(Mexico) Il y a la Barbie princesse, la Barbie sportive ou la Barbie fashionista… Au Mexique, la version « squelette » de la célèbre poupée s’impose désormais sur le marché local à l’occasion du prochain Jour des Morts.

Faute de faire rêver les petites filles occidentales, cette deuxième édition d’une Barbie blanche comme les os et vêtue d’une robe rose fait grincer les dents de ceux qui voient en elle une tentative de « monétiser » la plus importante des traditions mexicaines.

Ce jouet « commémore le Mexique, sa fête, ses symboles et son peuple », qui sont marqués chaque année les 1er et 2 novembre, explique le fabricant Mattel.

La Barbie « Catrina », en référence à ce personnage populaire de la culture mexicaine est vendue 72 dollars en magasins. Elle est parée cette année d’un trousseau en dentelle rose et ornementations typiquement mexicaines, contrairement à la première édition en 2019 qui était vêtue d’une robe noire.

« Produit hybride »

Zoila Muntané, 56 ans est artiste. Elle possède une collection de quelque 2000 Barbies, dont des éditions exclusives.

Contre ceux qui dénoncent la commercialisation du « Dia de los Muertos », elle défend la version cadavérique de Barbie « Catrina ».

« Depuis l’année dernière quand elle est sortie […] je l’ai trouvée très belle, cela signifie que le fabricant tient compte de nos traditions », estime Zoila.

Mais pour des experts de la société mexicaine, cette Barbie « Catrina », qui possède les traits creusés de la célèbre peintre mexicaine Frida Kahlo, n’est qu’un nouveau cas d’« appropriation culturelle » à des fins commerciales.

Cette adaptation « est liée aux flux migratoires qui sont maintenant beaucoup plus importants », explique à l’AFP Librada Moreno, sociologue et universitaire à l’Université nationale autonome du Mexique.

« D’un point de vue commercial », cette poupée est « le produit hybride entre ce qui existe de l’autre côté de la frontière (aux États-Unis) et ce que nous connaissons de ce côté-ci », ajoute-t-elle.

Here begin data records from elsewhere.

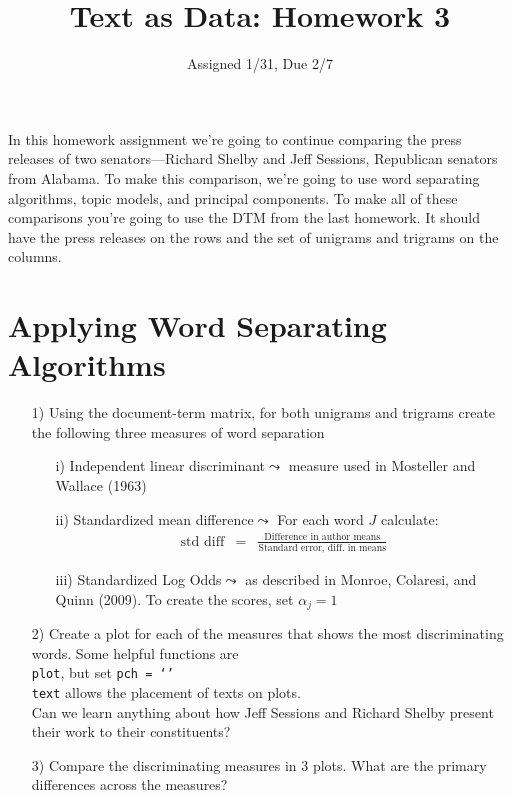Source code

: \documentclass[12pt,letterpaper]{article}
\title{Text as Data: Homework 3}
\date{Assigned 1/31, Due 2/7}
\begin{document}
\maketitle


In this homework assignment we're going to continue comparing the press releases of two senators---Richard Shelby and Jeff Sessions, Republican senators from Alabama.  To make this comparison, we're going to use word separating algorithms, topic models, and principal components.  To make all of these comparisons you're going to use the DTM from the last homework.  It should have the press releases on the rows and the set of unigrams and trigrams on the columns.   



\section*{Applying Word Separating Algorithms}


\begin{itemize}
\item[1)] Using the document-term matrix, for both unigrams and trigrams create the following three measures of word separation
\begin{itemize}
\item[i)] Independent linear discriminant$\leadsto$ measure used in Mosteller and Wallace (1963) 
\item[ii)] Standardized mean difference$\leadsto$ For each word $J$ calculate:
\begin{eqnarray}
\text{std diff} & = &\frac{\text{Difference in author means}}{\text{Standard error, diff. in means}}\nonumber 
\end{eqnarray}
\item[iii)] Standardized Log Odds$\leadsto$ as described in Monroe, Colaresi, and Quinn (2009). To create the scores,  set $\alpha_{j} = 1$
\end{itemize}
\item[2)] Create a plot for each of the measures that shows the most discriminating words.  Some helpful functions are \\
{\tt plot}, but set {\tt pch = `'} \\
{\tt text}  allows the placement of texts on plots. \\
Can we learn anything about how Jeff Sessions and Richard Shelby present their work to their constituents?\\
\item[3)] Compare the discriminating measures in 3 plots.  What are the primary differences across the measures?
\end{itemize}
\end{document}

Ceux qui critiquent l’aspect « appropriation culturelle » mettent aussi en garde contre un risque de distorsion des traditions et des symboles, auquel d’autres répliquent par la nécessaire liberté de création.

« Coco »

Librada Moreno affirme qu’aux États-Unis, où vivent quelque 36 millions de Mexicains ou originaires du Mexique, un nombre croissant de traditions mexicaines sont célébrées.

Le créateur de la Barbie cadavérique, l’Américano-Mexicain Javier Meabe, explique qu’il a cherché à « faire connaître la célébration du Jour des Morts » qui, selon les légendes indigènes, marque le retour des morts dans le monde des vivants pour y être honorés par des offrandes dans les maisons et les cimetières.

« C’est une très belle tradition, comme il y en a peu dans le monde » et désignée comme partie intégrante du Patrimoine culturel immatériel de l’humanité par l’UNESCO en 2003, estime Carlos Sandoval, également amateur de poupées Barbie.

Pour la sociologue, cette journée qui « devrait être un thème solennel » est devenue un évènement commercial aux États-Unis depuis le succès retentissant du dessin animé Coco (2017) de Disney Pixar.

En plus de la poupée, cette année a vu l’ajout de produits dérivés comme une souris Minnie « Catrina » -inspirée par le personnage créé par le dessinateur José Guadalupe Posada en 1912 — et une collection de baskets Nike.

La nouvelle édition de « Barbie Day of the Dead » est la quatrième inspirée par des femmes mexicaines, après la Catrina de 2019 et celles consacrées à la golfeuse Lorena Ochoa et à l’artiste peintre Frida Kahlo.

Cette dernière ne peut être vendue au Mexique, car la famille de Kahlo considère que l’image de la poupée ne correspond pas à l’artiste.

« Barbie a toujours été conçue dans une perspective purement occidentale », explique Librada Moreno.

« Le Jour des Morts est l’une des traditions les plus pures et les plus ancestrales du Mexique […] Ni Barbie ni aucune autre manifestation de la culture pop ne modifie ses racines préhispaniques » vieilles de 3000 ans, estime la sociologue.

Depuis son lancement en 1959, Barbie a vendu plus d’un milliard d’exemplaires de ses poupées.